◆ **EXERCISE**:
All of the data is to be printed exactly, though the images must be left off.
DATA RECORDS section start
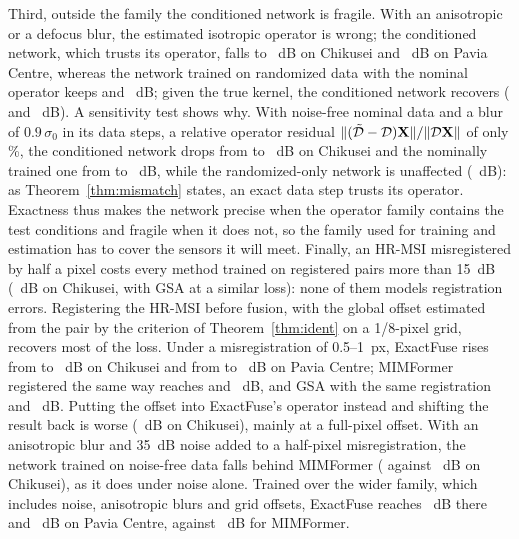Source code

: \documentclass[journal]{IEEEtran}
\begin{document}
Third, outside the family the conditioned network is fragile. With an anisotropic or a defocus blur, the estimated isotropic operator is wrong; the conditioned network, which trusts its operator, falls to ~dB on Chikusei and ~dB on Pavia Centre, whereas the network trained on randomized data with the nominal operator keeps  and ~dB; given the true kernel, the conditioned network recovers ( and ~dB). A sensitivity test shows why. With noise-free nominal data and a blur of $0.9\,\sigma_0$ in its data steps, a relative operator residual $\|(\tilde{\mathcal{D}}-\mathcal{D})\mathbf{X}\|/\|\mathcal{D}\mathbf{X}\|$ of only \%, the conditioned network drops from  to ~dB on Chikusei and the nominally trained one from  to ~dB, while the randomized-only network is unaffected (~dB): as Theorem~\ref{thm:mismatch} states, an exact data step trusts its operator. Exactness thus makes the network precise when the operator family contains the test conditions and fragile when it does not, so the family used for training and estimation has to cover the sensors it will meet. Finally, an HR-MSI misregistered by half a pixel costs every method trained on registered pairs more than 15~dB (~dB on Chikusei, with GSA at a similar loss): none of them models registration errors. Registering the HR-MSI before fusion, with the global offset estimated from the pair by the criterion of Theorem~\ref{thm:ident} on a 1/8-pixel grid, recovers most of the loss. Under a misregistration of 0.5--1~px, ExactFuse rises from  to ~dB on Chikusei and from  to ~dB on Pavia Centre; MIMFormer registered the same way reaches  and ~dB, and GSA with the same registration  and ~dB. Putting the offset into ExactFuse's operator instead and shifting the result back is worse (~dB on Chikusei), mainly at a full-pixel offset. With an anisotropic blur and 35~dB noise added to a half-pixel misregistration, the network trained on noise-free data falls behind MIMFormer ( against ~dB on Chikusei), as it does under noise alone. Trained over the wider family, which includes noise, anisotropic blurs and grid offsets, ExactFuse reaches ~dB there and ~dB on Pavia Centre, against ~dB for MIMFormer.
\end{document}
DATA RECORDS section end
◆ **TASK SOLUTION**:
Source code

: \documentclass[journal]{IEEEtran}
\begin{document}
Third, outside the family the conditioned network is fragile. With an anisotropic or a defocus blur, the estimated isotropic operator is wrong; the conditioned network, which trusts its operator, falls to ~dB on Chikusei and ~dB on Pavia Centre, whereas the network trained on randomized data with the nominal operator keeps  and ~dB; given the true kernel, the conditioned network recovers ( and ~dB). A sensitivity test shows why. With noise-free nominal data and a blur of $0.9\,\sigma_0$ in its data steps, a relative operator residual $\|(\tilde{\mathcal{D}}-\mathcal{D})\mathbf{X}\|/\|\mathcal{D}\mathbf{X}\|$ of only \%, the conditioned network drops from  to ~dB on Chikusei and the nominally trained one from  to ~dB, while the randomized-only network is unaffected (~dB): as Theorem~\ref{thm:mismatch} states, an exact data step trusts its operator. Exactness thus makes the network precise when the operator family contains the test conditions and fragile when it does not, so the family used for training and estimation has to cover the sensors it will meet. Finally, an HR-MSI misregistered by half a pixel costs every method trained on registered pairs more than 15~dB (~dB on Chikusei, with GSA at a similar loss): none of them models registration errors. Registering the HR-MSI before fusion, with the global offset estimated from the pair by the criterion of Theorem~\ref{thm:ident} on a 1/8-pixel grid, recovers most of the loss. Under a misregistration of 0.5--1~px, ExactFuse rises from  to ~dB on Chikusei and from  to ~dB on Pavia Centre; MIMFormer registered the same way reaches  and ~dB, and GSA with the same registration  and ~dB. Putting the offset into ExactFuse's operator instead and shifting the result back is worse (~dB on Chikusei), mainly at a full-pixel offset. With an anisotropic blur and 35~dB noise added to a half-pixel misregistration, the network trained on noise-free data falls behind MIMFormer ( against ~dB on Chikusei), as it does under noise alone. Trained over the wider family, which includes noise, anisotropic blurs and grid offsets, ExactFuse reaches ~dB there and ~dB on Pavia Centre, against ~dB for MIMFormer.
\end{document}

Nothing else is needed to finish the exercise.